Albert, Amir, Elena, Krystyna, Lorenzo sono tasselli di umanità che lo accompagnano nel suo viaggio di conversione, nel suo aprire gli occhi sul mondo, finalmente libero da preconcetti. Un po’ alla volta riuscirà a scorgere i mille volti del Male, che si manifestano dove non li aspetteresti e si annidano nell’animo umano, fuori e dentro la grande Babele.

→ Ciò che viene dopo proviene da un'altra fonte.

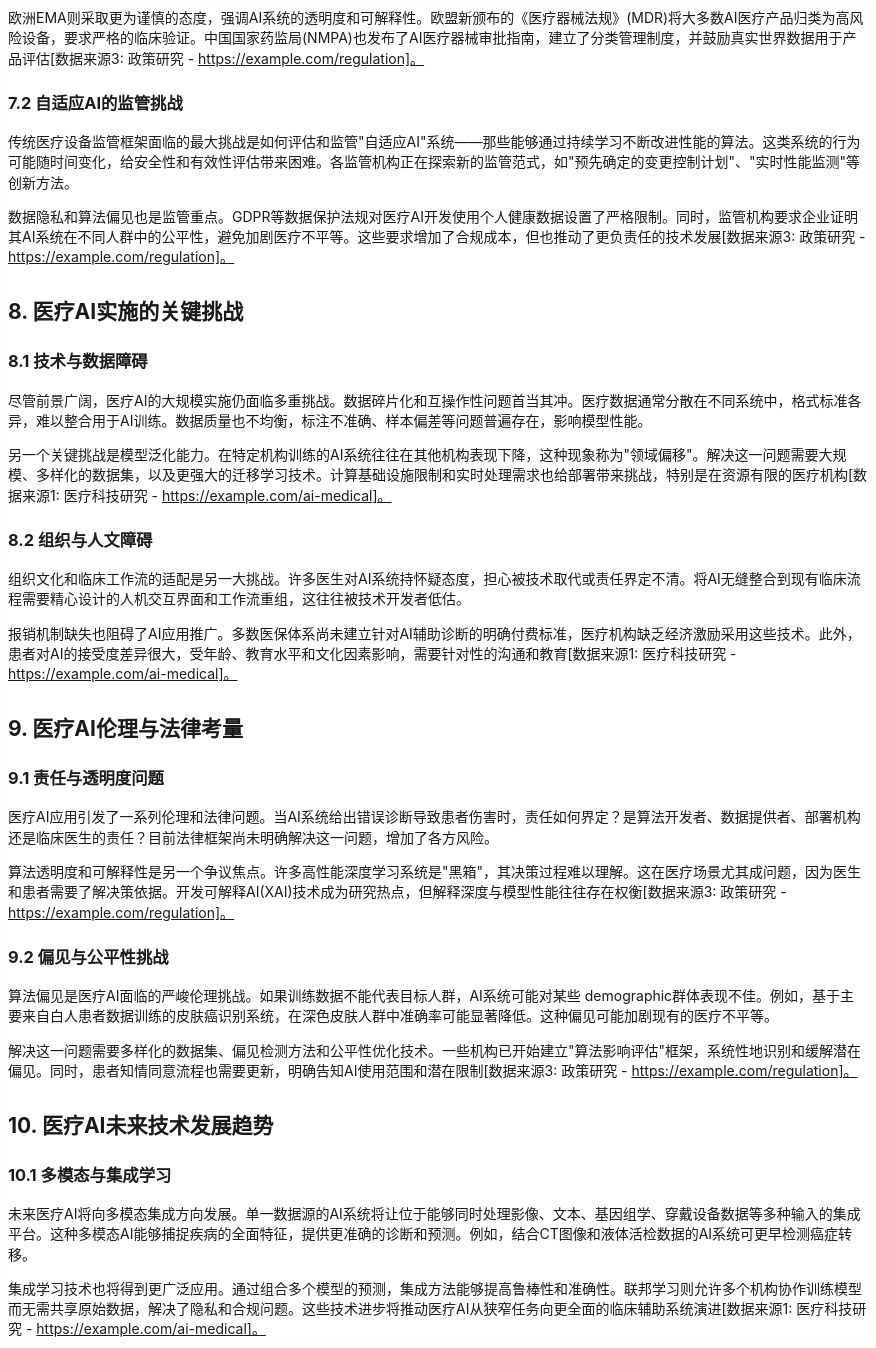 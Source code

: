 欧洲EMA则采取更为谨慎的态度，强调AI系统的透明度和可解释性。欧盟新颁布的《医疗器械法规》(MDR)将大多数AI医疗产品归类为高风险设备，要求严格的临床验证。中国国家药监局(NMPA)也发布了AI医疗器械审批指南，建立了分类管理制度，并鼓励真实世界数据用于产品评估[数据来源3: 政策研究 - https://example.com/regulation]。

### 7.2 自适应AI的监管挑战

传统医疗设备监管框架面临的最大挑战是如何评估和监管"自适应AI"系统——那些能够通过持续学习不断改进性能的算法。这类系统的行为可能随时间变化，给安全性和有效性评估带来困难。各监管机构正在探索新的监管范式，如"预先确定的变更控制计划"、"实时性能监测"等创新方法。

数据隐私和算法偏见也是监管重点。GDPR等数据保护法规对医疗AI开发使用个人健康数据设置了严格限制。同时，监管机构要求企业证明其AI系统在不同人群中的公平性，避免加剧医疗不平等。这些要求增加了合规成本，但也推动了更负责任的技术发展[数据来源3: 政策研究 - https://example.com/regulation]。

## 8. 医疗AI实施的关键挑战

### 8.1 技术与数据障碍

尽管前景广阔，医疗AI的大规模实施仍面临多重挑战。数据碎片化和互操作性问题首当其冲。医疗数据通常分散在不同系统中，格式标准各异，难以整合用于AI训练。数据质量也不均衡，标注不准确、样本偏差等问题普遍存在，影响模型性能。

另一个关键挑战是模型泛化能力。在特定机构训练的AI系统往往在其他机构表现下降，这种现象称为"领域偏移"。解决这一问题需要大规模、多样化的数据集，以及更强大的迁移学习技术。计算基础设施限制和实时处理需求也给部署带来挑战，特别是在资源有限的医疗机构[数据来源1: 医疗科技研究 - https://example.com/ai-medical]。

### 8.2 组织与人文障碍

组织文化和临床工作流的适配是另一大挑战。许多医生对AI系统持怀疑态度，担心被技术取代或责任界定不清。将AI无缝整合到现有临床流程需要精心设计的人机交互界面和工作流重组，这往往被技术开发者低估。

报销机制缺失也阻碍了AI应用推广。多数医保体系尚未建立针对AI辅助诊断的明确付费标准，医疗机构缺乏经济激励采用这些技术。此外，患者对AI的接受度差异很大，受年龄、教育水平和文化因素影响，需要针对性的沟通和教育[数据来源1: 医疗科技研究 - https://example.com/ai-medical]。

## 9. 医疗AI伦理与法律考量

### 9.1 责任与透明度问题

医疗AI应用引发了一系列伦理和法律问题。当AI系统给出错误诊断导致患者伤害时，责任如何界定？是算法开发者、数据提供者、部署机构还是临床医生的责任？目前法律框架尚未明确解决这一问题，增加了各方风险。

算法透明度和可解释性是另一个争议焦点。许多高性能深度学习系统是"黑箱"，其决策过程难以理解。这在医疗场景尤其成问题，因为医生和患者需要了解决策依据。开发可解释AI(XAI)技术成为研究热点，但解释深度与模型性能往往存在权衡[数据来源3: 政策研究 - https://example.com/regulation]。

### 9.2 偏见与公平性挑战

算法偏见是医疗AI面临的严峻伦理挑战。如果训练数据不能代表目标人群，AI系统可能对某些 demographic群体表现不佳。例如，基于主要来自白人患者数据训练的皮肤癌识别系统，在深色皮肤人群中准确率可能显著降低。这种偏见可能加剧现有的医疗不平等。

解决这一问题需要多样化的数据集、偏见检测方法和公平性优化技术。一些机构已开始建立"算法影响评估"框架，系统性地识别和缓解潜在偏见。同时，患者知情同意流程也需要更新，明确告知AI使用范围和潜在限制[数据来源3: 政策研究 - https://example.com/regulation]。

## 10. 医疗AI未来技术发展趋势

### 10.1 多模态与集成学习

未来医疗AI将向多模态集成方向发展。单一数据源的AI系统将让位于能够同时处理影像、文本、基因组学、穿戴设备数据等多种输入的集成平台。这种多模态AI能够捕捉疾病的全面特征，提供更准确的诊断和预测。例如，结合CT图像和液体活检数据的AI系统可更早检测癌症转移。

集成学习技术也将得到更广泛应用。通过组合多个模型的预测，集成方法能够提高鲁棒性和准确性。联邦学习则允许多个机构协作训练模型而无需共享原始数据，解决了隐私和合规问题。这些技术进步将推动医疗AI从狭窄任务向更全面的临床辅助系统演进[数据来源1: 医疗科技研究 - https://example.com/ai-medical]。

Gli errori del passato si mescolano alle scelte del presente lasciando presagire un futuro che può essere di speranza per il protagonista, ma forse anche per tutta la società.
A cura di Cristina Bruno
Tullio Avoledo
Tullio Avoledo: friulano, è nato a Valvasone nel 1957 e vive e lavora a Pordenone. Oltre a Lo stato dell’unione ha pubblicato: L’elenco telefonico di Atlantide (Sironi 2003, Einaudi 2003), Mare di Bering (Sironi 2003, Einaudi 2004), Tre sono le cose misteriose (Einaudi 2005), Breve storia di lunghi tradimenti (Einaudi 2007), La ragazza di Vajont (Einaudi 2008), L’ultimo giorno felice (Edizioni Ambiente 2008, Einaudi 2011), L’anno dei dodici inverni (Einaudi 2009), Le radici del cielo (Multiplayer.it 2011), La crociata dei bambini (Multiplayer.it 2014) – due romanzi ambientati nel Metro 2033 Universe inventato da Dmitrij Gluchovskij – e Furland® (chiarelettere 2018). Insieme a Davide Boosta Dileo ha scritto Un buon posto per morire (Einaudi 2011). Per Marsilio ha pubblicato anche i romanzi Chiedi alla luce (2016) e Nero come la notte (2020).